● **Goal of the exercise**: Images within the entries are to be omitted; the remainder must be reproduced exactly.

● **Materials provided**:
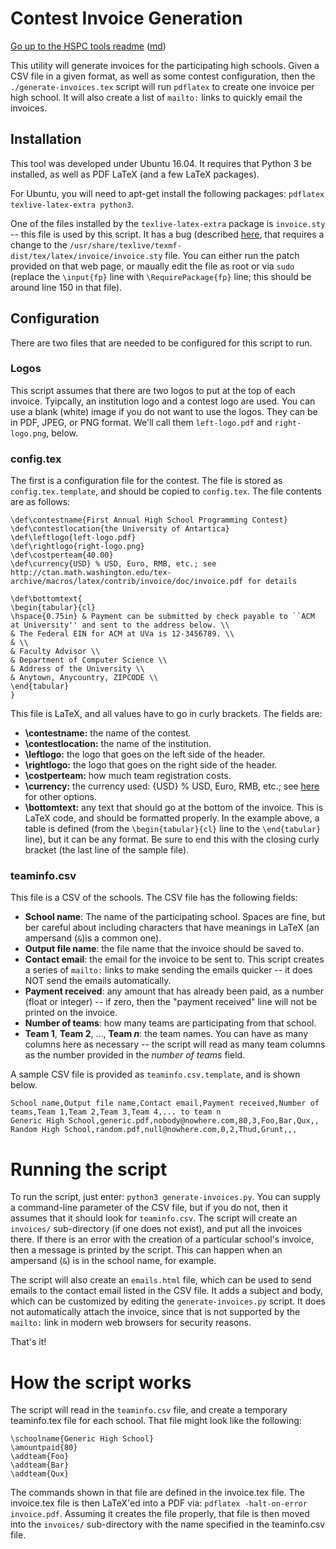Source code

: Contest Invoice Generation
==========================

[Go up to the HSPC tools readme](../readme.html) ([md](../readme.md))

This utility will generate invoices for the participating high
schools.  Given a CSV file in a given format, as well as some contest
configuration, then the `./generate-invoices.tex` script will run
`pdflatex` to create one invoice per high school.  It will also create
a list of `mailto:` links to quickly email the invoices.

## Installation

This tool was developed under Ubuntu 16.04.  It requires that Python 3
be installed, as well as PDF LaTeX (and a few LaTeX packages).

For Ubuntu, you will need to apt-get install the following packages:
`pdflatex texlive-latex-extra python3`.

One of the files installed by the `texlive-latex-extra` package is
`invoice.sty` -- this file is used by this script.  It has a bug
(described
[here](https://bugs.launchpad.net/ubuntu/+source/texlive-extra/+bug/1324843),
that requires a change to the
`/usr/share/texlive/texmf-dist/tex/latex/invoice/invoice.sty` file.
You can either run the patch provided on that web page, or maually
edit the file as root or via `sudo` (replace the `\input{fp}` line
with `\RequirePackage{fp}` line; this should be around line 150 in
that file).

## Configuration

There are two files that are needed to be configured for this script
to run.


### Logos

This script assumes that there are two logos to put at the top of each
invoice.  Tyipcally, an institution logo and a contest logo are used.
You can use a blank (white) image if you do not want to use the logos.
They can be in PDF, JPEG, or PNG format.  We'll call them
`left-logo.pdf` and `right-logo.png`, below.


### config.tex

The first is a configuration file for the contest.  The file is stored
as `config.tex.template`, and should be copied to `config.tex`.  The
file contents are as follows:

```
\def\contestname{First Annual High School Programming Contest}
\def\contestlocation{the University of Antartica}
\def\leftlogo{left-logo.pdf}
\def\rightlogo{right-logo.png}
\def\costperteam{40.00}
\def\currency{USD} % USD, Euro, RMB, etc.; see http://ctan.math.washington.edu/tex-archive/macros/latex/contrib/invoice/doc/invoice.pdf for details

\def\bottomtext{
\begin{tabular}{cl}
\hspace{0.75in} & Payment can be submitted by check payable to ``ACM at University'' and sent to the address below. \\
& The Federal EIN for ACM at UVa is 12-3456789. \\
& \\
& Faculty Advisor \\
& Department of Computer Science \\
& Address of the University \\
& Anytown, Anycountry, ZIPCODE \\
\end{tabular}
}
```

This file is LaTeX, and all values have to go in curly brackets.  The fields are:

- **\\contestname:** the name of the contest.
- **\\contestlocation:** the name of the institution.
- **\\leftlogo:** the logo that goes on the left side of the header.
- **\\rightlogo:** the logo that goes on the right side of the header.
- **\\costperteam:** how much team registration costs.
- **\\currency:** the currency used: {USD} % USD, Euro, RMB, etc.; see
  [here](http://ctan.math.washington.edu/tex-archive/macros/latex/contrib/invoice/doc/invoice.pdf)
  for other options.
- **\\bottomtext:** any text that should go at the bottom of the
  invoice.  This is LaTeX code, and should be formatted properly.  In
  the example above, a table is defined (from the
  `\begin{tabular}{cl}` line to the `\end{tabular}` line), but it can
  be any format.  Be sure to end this with the closing curly bracket
  (the last line of the sample file).


### teaminfo.csv

This file is a CSV of the schools.  The CSV file has the following
fields:

- **School name**: The name of the participating school.  Spaces are
  fine, but ber careful about including characters that have meanings
  in LaTeX (an ampersand (`&`)is a common one).
- **Output file name**: the file name that the invoice should be saved
  to.
- **Contact email**: the email for the invoice to be sent to.  This
  script creates a series of `mailto:` links to make sending the
  emails quicker -- it does NOT send the emails automatically.
- **Payment received**: any amount that has already been paid, as a
  number (float or integer) -- if zero, then the "payment received"
  line will not be printed on the invoice.
- **Number of teams**: how many teams are participating from that
  school.
- **Team 1**, **Team 2**, ..., **Team $n$**: the team names.  You can
  have as many columns here as necessary -- the script will read as
  many team columns as the number provided in the *number of teams*
  field.

A sample CSV file is provided as `teaminfo.csv.template`, and is shown
below.

```
School name,Output file name,Contact email,Payment received,Number of teams,Team 1,Team 2,Team 3,Team 4,... to team n
Generic High School,generic.pdf,nobody@nowhere.com,80,3,Foo,Bar,Qux,,
Random High School,random.pdf,null@nowhere.com,0,2,Thud,Grunt,,,
```

# Running the script

To run the script, just enter: `python3 generate-invoices.py`.  You
can supply a command-line parameter of the CSV file, but if you do
not, then it assumes that it should look for `teaminfo.csv`.  The
script will create an `invoices/` sub-directory (if one does not
exist), and put all the invoices there.  If there is an error with the
creation of a particular school's invoice, then a message is printed
by the script.  This can happen when an ampersand (`&`) is in the
school name, for example.

The script will also create an `emails.html` file, which can be used
to send emails to the contact email listed in the CSV file.  It adds a
subject and body, which can be customized by editing the
`generate-invoices.py` script.  It does not automatically attach the
invoice, since that is not supported by the `mailto:` link in modern
web browsers for security reasons.

That's it!

# How the script works

The script will read in the `teaminfo.csv` file, and create a
temporary teaminfo.tex file for each school.  That file might look
like the following:

```
\schoolname{Generic High School}
\amountpaid{80}
\addteam{Foo}
\addteam{Bar}
\addteam{Qux}
```

The commands shown in that file are defined in the invoice.tex file.
The invoice.tex file is then LaTeX'ed into a PDF via: `pdflatex
-halt-on-error invoice.pdf`.  Assuming it creates the file properly,
that file is then moved into the `invoices/` sub-directory with the
name specified in the teaminfo.csv file.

● **Expected answer**:
Source code

: Contest Invoice Generation
==========================

[Go up to the HSPC tools readme](../readme.html) ([md](../readme.md))

This utility will generate invoices for the participating high
schools.  Given a CSV file in a given format, as well as some contest
configuration, then the `./generate-invoices.tex` script will run
`pdflatex` to create one invoice per high school.  It will also create
a list of `mailto:` links to quickly email the invoices.

## Installation

This tool was developed under Ubuntu 16.04.  It requires that Python 3
be installed, as well as PDF LaTeX (and a few LaTeX packages).

For Ubuntu, you will need to apt-get install the following packages:
`pdflatex texlive-latex-extra python3`.

One of the files installed by the `texlive-latex-extra` package is
`invoice.sty` -- this file is used by this script.  It has a bug
(described
[here](https://bugs.launchpad.net/ubuntu/+source/texlive-extra/+bug/1324843),
that requires a change to the
`/usr/share/texlive/texmf-dist/tex/latex/invoice/invoice.sty` file.
You can either run the patch provided on that web page, or maually
edit the file as root or via `sudo` (replace the `\input{fp}` line
with `\RequirePackage{fp}` line; this should be around line 150 in
that file).

## Configuration

There are two files that are needed to be configured for this script
to run.


### Logos

This script assumes that there are two logos to put at the top of each
invoice.  Tyipcally, an institution logo and a contest logo are used.
You can use a blank (white) image if you do not want to use the logos.
They can be in PDF, JPEG, or PNG format.  We'll call them
`left-logo.pdf` and `right-logo.png`, below.


### config.tex

The first is a configuration file for the contest.  The file is stored
as `config.tex.template`, and should be copied to `config.tex`.  The
file contents are as follows:

```
\def\contestname{First Annual High School Programming Contest}
\def\contestlocation{the University of Antartica}
\def\leftlogo{left-logo.pdf}
\def\rightlogo{right-logo.png}
\def\costperteam{40.00}
\def\currency{USD} % USD, Euro, RMB, etc.; see http://ctan.math.washington.edu/tex-archive/macros/latex/contrib/invoice/doc/invoice.pdf for details

\def\bottomtext{
\begin{tabular}{cl}
\hspace{0.75in} & Payment can be submitted by check payable to ``ACM at University'' and sent to the address below. \\
& The Federal EIN for ACM at UVa is 12-3456789. \\
& \\
& Faculty Advisor \\
& Department of Computer Science \\
& Address of the University \\
& Anytown, Anycountry, ZIPCODE \\
\end{tabular}
}
```

This file is LaTeX, and all values have to go in curly brackets.  The fields are:

- **\\contestname:** the name of the contest.
- **\\contestlocation:** the name of the institution.
- **\\leftlogo:** the logo that goes on the left side of the header.
- **\\rightlogo:** the logo that goes on the right side of the header.
- **\\costperteam:** how much team registration costs.
- **\\currency:** the currency used: {USD} % USD, Euro, RMB, etc.; see
  [here](http://ctan.math.washington.edu/tex-archive/macros/latex/contrib/invoice/doc/invoice.pdf)
  for other options.
- **\\bottomtext:** any text that should go at the bottom of the
  invoice.  This is LaTeX code, and should be formatted properly.  In
  the example above, a table is defined (from the
  `\begin{tabular}{cl}` line to the `\end{tabular}` line), but it can
  be any format.  Be sure to end this with the closing curly bracket
  (the last line of the sample file).


### teaminfo.csv

This file is a CSV of the schools.  The CSV file has the following
fields:

- **School name**: The name of the participating school.  Spaces are
  fine, but ber careful about including characters that have meanings
  in LaTeX (an ampersand (`&`)is a common one).
- **Output file name**: the file name that the invoice should be saved
  to.
- **Contact email**: the email for the invoice to be sent to.  This
  script creates a series of `mailto:` links to make sending the
  emails quicker -- it does NOT send the emails automatically.
- **Payment received**: any amount that has already been paid, as a
  number (float or integer) -- if zero, then the "payment received"
  line will not be printed on the invoice.
- **Number of teams**: how many teams are participating from that
  school.
- **Team 1**, **Team 2**, ..., **Team $n$**: the team names.  You can
  have as many columns here as necessary -- the script will read as
  many team columns as the number provided in the *number of teams*
  field.

A sample CSV file is provided as `teaminfo.csv.template`, and is shown
below.

```
School name,Output file name,Contact email,Payment received,Number of teams,Team 1,Team 2,Team 3,Team 4,... to team n
Generic High School,generic.pdf,nobody@nowhere.com,80,3,Foo,Bar,Qux,,
Random High School,random.pdf,null@nowhere.com,0,2,Thud,Grunt,,,
```

# Running the script

To run the script, just enter: `python3 generate-invoices.py`.  You
can supply a command-line parameter of the CSV file, but if you do
not, then it assumes that it should look for `teaminfo.csv`.  The
script will create an `invoices/` sub-directory (if one does not
exist), and put all the invoices there.  If there is an error with the
creation of a particular school's invoice, then a message is printed
by the script.  This can happen when an ampersand (`&`) is in the
school name, for example.

The script will also create an `emails.html` file, which can be used
to send emails to the contact email listed in the CSV file.  It adds a
subject and body, which can be customized by editing the
`generate-invoices.py` script.  It does not automatically attach the
invoice, since that is not supported by the `mailto:` link in modern
web browsers for security reasons.

That's it!

# How the script works

The script will read in the `teaminfo.csv` file, and create a
temporary teaminfo.tex file for each school.  That file might look
like the following:

```
\schoolname{Generic High School}
\amountpaid{80}
\addteam{Foo}
\addteam{Bar}
\addteam{Qux}
```

The commands shown in that file are defined in the invoice.tex file.
The invoice.tex file is then LaTeX'ed into a PDF via: `pdflatex
-halt-on-error invoice.pdf`.  Assuming it creates the file properly,
that file is then moved into the `invoices/` sub-directory with the
name specified in the teaminfo.csv file.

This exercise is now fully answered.